Bluntly, this was where the IndyBar shines bright, arguably the brightest in the land. IndyBar staff and leadership work hard to invest your dues in programs, services and initiatives designed to benefit you, and in 2013, the return on your investment has never been higher.
In 2013, you have CLE on your schedule and on your device. Online CLE is just days from launching, giving you access to content from your desktop, laptop, iPad or smartphone with the click of a button, all when YOU have the time. CLE during soccer practice? That is meaningful.
Expanded investment in your business success: The Lawyer Referral Service and IndyLawyerFinder.com bring clients to you and are available ONLY to IndyBar members. IndyBar is committed to growing your practice and to your success as a professional, in the most time efficient way possible. That is meaningful.
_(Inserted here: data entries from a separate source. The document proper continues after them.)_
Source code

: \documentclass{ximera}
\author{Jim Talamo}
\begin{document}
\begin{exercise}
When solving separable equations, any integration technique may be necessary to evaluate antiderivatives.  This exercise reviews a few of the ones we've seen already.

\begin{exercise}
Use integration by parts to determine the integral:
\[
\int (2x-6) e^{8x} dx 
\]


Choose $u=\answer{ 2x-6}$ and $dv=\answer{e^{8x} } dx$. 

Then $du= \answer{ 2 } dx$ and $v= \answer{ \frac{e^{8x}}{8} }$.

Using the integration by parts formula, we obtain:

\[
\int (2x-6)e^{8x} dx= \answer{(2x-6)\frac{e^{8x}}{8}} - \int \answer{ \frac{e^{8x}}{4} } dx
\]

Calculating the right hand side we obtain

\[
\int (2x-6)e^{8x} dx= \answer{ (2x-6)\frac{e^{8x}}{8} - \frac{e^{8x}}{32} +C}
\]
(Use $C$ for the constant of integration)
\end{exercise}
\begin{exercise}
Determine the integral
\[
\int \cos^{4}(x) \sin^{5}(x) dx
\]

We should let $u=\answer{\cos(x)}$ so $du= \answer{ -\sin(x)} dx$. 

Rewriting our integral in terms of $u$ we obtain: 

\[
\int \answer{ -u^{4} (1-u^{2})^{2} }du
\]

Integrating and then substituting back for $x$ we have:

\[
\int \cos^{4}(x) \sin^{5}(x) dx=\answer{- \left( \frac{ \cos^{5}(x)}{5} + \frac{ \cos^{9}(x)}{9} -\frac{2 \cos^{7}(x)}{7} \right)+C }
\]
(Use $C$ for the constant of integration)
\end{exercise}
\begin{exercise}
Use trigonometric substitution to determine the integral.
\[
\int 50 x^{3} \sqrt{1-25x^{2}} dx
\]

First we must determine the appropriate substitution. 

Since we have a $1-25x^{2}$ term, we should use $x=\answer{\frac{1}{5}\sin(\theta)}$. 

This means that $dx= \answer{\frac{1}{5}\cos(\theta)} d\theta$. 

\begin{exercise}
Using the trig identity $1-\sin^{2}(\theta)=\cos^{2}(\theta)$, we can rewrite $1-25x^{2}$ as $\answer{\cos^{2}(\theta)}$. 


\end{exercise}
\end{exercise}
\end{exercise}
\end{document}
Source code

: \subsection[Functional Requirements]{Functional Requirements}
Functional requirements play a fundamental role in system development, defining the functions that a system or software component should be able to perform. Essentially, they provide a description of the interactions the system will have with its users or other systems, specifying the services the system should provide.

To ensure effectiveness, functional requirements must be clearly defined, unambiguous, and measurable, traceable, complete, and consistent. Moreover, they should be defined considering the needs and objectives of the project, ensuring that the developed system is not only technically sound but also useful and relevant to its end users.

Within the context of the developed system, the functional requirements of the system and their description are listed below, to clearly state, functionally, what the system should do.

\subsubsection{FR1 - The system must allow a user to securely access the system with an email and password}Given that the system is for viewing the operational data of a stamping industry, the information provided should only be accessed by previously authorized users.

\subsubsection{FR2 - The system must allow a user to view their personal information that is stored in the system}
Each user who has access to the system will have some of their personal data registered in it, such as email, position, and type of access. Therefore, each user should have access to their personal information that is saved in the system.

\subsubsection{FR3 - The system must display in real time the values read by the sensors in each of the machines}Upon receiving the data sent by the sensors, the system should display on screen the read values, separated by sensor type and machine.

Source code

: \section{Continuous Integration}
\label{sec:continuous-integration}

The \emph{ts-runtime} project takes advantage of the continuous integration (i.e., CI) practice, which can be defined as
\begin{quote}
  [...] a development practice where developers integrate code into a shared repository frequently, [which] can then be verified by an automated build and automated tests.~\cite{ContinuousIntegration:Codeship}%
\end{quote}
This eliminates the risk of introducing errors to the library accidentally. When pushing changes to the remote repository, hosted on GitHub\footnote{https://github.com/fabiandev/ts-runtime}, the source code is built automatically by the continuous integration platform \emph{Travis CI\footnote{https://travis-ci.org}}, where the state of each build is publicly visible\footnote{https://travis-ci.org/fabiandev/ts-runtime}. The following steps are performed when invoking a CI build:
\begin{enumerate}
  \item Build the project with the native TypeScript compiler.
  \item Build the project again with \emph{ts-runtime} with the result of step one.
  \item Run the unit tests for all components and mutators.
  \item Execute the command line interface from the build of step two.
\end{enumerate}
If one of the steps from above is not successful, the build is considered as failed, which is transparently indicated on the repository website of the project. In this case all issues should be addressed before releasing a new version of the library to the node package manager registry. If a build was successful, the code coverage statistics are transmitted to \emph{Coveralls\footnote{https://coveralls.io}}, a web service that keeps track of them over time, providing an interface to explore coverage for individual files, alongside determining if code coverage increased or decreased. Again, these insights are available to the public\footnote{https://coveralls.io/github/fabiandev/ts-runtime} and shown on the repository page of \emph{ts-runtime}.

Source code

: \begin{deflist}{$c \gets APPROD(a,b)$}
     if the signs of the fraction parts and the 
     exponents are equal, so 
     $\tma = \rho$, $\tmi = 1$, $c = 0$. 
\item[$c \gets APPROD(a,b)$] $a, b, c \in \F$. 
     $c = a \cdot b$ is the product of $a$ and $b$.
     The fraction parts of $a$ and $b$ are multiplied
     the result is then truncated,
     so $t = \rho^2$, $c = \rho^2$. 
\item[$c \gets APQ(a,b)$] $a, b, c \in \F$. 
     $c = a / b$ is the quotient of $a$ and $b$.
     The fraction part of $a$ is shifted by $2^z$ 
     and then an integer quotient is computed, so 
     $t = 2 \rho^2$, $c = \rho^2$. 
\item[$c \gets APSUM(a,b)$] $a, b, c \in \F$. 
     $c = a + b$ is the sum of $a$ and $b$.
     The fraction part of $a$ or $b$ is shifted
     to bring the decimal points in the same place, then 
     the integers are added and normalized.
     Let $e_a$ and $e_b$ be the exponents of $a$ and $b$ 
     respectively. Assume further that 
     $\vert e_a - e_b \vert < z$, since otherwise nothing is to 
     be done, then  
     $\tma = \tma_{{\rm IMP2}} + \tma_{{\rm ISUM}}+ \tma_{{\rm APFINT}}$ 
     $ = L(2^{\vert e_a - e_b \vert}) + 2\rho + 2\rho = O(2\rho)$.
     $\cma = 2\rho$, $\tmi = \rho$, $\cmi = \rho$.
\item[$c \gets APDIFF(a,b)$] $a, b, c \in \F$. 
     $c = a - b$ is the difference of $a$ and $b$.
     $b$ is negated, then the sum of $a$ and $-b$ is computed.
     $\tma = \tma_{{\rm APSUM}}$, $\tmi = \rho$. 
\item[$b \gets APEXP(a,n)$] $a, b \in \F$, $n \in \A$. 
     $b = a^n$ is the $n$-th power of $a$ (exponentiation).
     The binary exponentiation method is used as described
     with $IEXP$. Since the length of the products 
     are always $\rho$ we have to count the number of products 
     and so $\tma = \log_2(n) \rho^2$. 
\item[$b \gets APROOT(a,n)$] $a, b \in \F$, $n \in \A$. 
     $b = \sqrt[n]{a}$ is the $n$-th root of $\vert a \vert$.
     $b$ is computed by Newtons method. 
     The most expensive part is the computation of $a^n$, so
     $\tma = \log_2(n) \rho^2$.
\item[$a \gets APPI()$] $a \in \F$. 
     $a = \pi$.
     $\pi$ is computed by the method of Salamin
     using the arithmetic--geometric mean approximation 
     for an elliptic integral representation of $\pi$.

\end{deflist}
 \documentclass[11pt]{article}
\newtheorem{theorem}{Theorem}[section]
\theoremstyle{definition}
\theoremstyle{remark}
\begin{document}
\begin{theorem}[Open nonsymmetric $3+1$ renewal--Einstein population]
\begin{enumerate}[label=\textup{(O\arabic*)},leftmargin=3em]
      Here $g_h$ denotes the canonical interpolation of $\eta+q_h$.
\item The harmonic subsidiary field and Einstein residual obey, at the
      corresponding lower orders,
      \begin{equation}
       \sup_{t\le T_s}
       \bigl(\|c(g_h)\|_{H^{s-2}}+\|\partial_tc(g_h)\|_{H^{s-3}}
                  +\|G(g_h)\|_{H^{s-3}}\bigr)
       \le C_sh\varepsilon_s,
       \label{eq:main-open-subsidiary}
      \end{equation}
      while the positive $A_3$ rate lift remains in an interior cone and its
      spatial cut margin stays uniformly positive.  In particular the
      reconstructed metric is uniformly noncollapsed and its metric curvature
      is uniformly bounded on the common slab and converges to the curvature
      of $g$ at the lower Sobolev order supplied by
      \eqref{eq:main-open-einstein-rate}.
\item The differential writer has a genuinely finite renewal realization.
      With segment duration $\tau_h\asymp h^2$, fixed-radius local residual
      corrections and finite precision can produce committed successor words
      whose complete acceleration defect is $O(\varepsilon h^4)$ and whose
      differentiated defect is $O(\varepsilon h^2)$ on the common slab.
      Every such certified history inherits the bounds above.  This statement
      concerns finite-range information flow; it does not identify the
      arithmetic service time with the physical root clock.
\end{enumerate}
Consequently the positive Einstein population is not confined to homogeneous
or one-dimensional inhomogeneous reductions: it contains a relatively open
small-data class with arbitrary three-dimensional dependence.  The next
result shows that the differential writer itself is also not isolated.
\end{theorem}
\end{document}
IndyBar has gone mobile! 2013 has brought even more website development, including a new mobile-optimized site for registering for programs or accessing the member directory on the go. Plus, we’re developing tools that allow you to customize exactly what and how you receive information that matters to you and your practice and updates from the bar. That is relevance.
Pro bono and mentoring opportunities abound no matter what your practice area or interest. IndyBar is collaborating with organizations like Heartland Pro Bono Council and Shortridge Legal Magnet High School to provide expanded opportunities to give back. That is meaningful.
We are gearing up for favorites like the 20th Annual Bench Bar Conference in Louisville in June and the revamped quarterly Meetings of Members with “Jim Voyles approved” speakers — these are things that are designed to get us out of our offices and classrooms and remind us why we love to be with our colleagues. That is fun.
Membership to any organization only has value if members take the time to use it. That is why we are always evolving to meet the changing needs of our members. Our timeless goal is to keep this dialogue moving forward. Double check to make sure you have renewed for 2013, and if you haven’t, why not? Tell us what you need. How can we continue to excel? Because when you have excellence in your organization, membership is a given.
* I have no illusions. This is a high functioning readership. I am sure some of you have bred French speaking champion swimmers or the equivalent. Call me. I have a lot of these columns to write.